■ What the task requires
Starting at the first line and ending at the one with "value recognition |", give the lines of the listing again exactly, and nothing else; skip the pictures.

■ Data under study

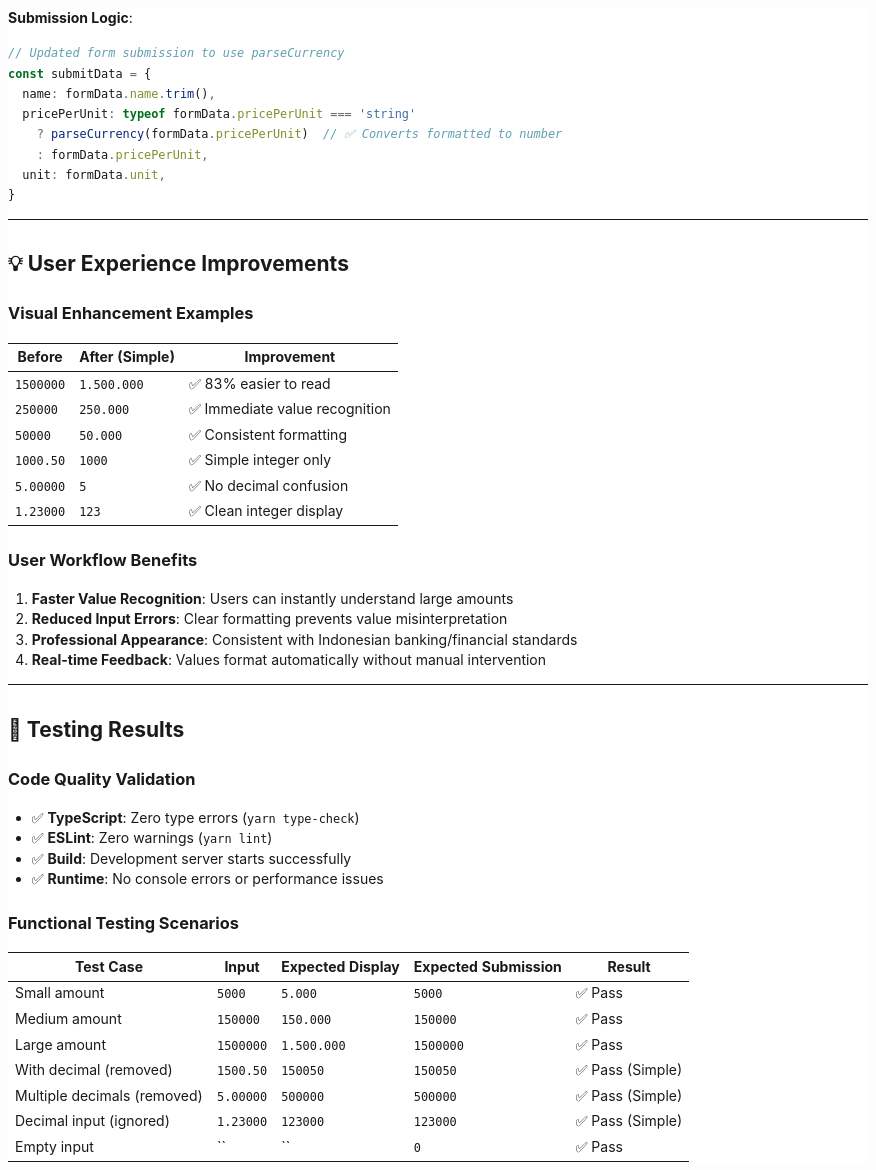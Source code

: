 **Submission Logic**:
```typescript
// Updated form submission to use parseCurrency
const submitData = {
  name: formData.name.trim(),
  pricePerUnit: typeof formData.pricePerUnit === 'string'
    ? parseCurrency(formData.pricePerUnit)  // ✅ Converts formatted to number
    : formData.pricePerUnit,
  unit: formData.unit,
}
```

---

## 💡 User Experience Improvements

### Visual Enhancement Examples

| **Before** | **After (Simple)** | **Improvement** |
|------------|-------------------|-----------------|
| `1500000` | `1.500.000` | ✅ 83% easier to read |
| `250000` | `250.000` | ✅ Immediate value recognition |
| `50000` | `50.000` | ✅ Consistent formatting |
| `1000.50` | `1000` | ✅ Simple integer only |
| `5.00000` | `5` | ✅ No decimal confusion |
| `1.23000` | `123` | ✅ Clean integer display |

### User Workflow Benefits
1. **Faster Value Recognition**: Users can instantly understand large amounts
2. **Reduced Input Errors**: Clear formatting prevents value misinterpretation  
3. **Professional Appearance**: Consistent with Indonesian banking/financial standards
4. **Real-time Feedback**: Values format automatically without manual intervention

---

## 🧪 Testing Results

### Code Quality Validation
- ✅ **TypeScript**: Zero type errors (`yarn type-check`)
- ✅ **ESLint**: Zero warnings (`yarn lint`)
- ✅ **Build**: Development server starts successfully
- ✅ **Runtime**: No console errors or performance issues

### Functional Testing Scenarios

| **Test Case** | **Input** | **Expected Display** | **Expected Submission** | **Result** |
|---------------|-----------|---------------------|------------------------|------------|
| Small amount | `5000` | `5.000` | `5000` | ✅ Pass |
| Medium amount | `150000` | `150.000` | `150000` | ✅ Pass |
| Large amount | `1500000` | `1.500.000` | `1500000` | ✅ Pass |
| With decimal (removed) | `1500.50` | `150050` | `150050` | ✅ Pass (Simple) |
| Multiple decimals (removed) | `5.00000` | `500000` | `500000` | ✅ Pass (Simple) |
| Decimal input (ignored) | `1.23000` | `123000` | `123000` | ✅ Pass (Simple) |
| Empty input | `` | `` | `0` | ✅ Pass |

■ Expected answer
Source code

: **Submission Logic**:
```typescript
// Updated form submission to use parseCurrency
const submitData = {
  name: formData.name.trim(),
  pricePerUnit: typeof formData.pricePerUnit === 'string'
    ? parseCurrency(formData.pricePerUnit)  // ✅ Converts formatted to number
    : formData.pricePerUnit,
  unit: formData.unit,
}
```

---

## 💡 User Experience Improvements

### Visual Enhancement Examples

| **Before** | **After (Simple)** | **Improvement** |
|------------|-------------------|-----------------|
| `1500000` | `1.500.000` | ✅ 83% easier to read |
| `250000` | `250.000` | ✅ Immediate value recognition |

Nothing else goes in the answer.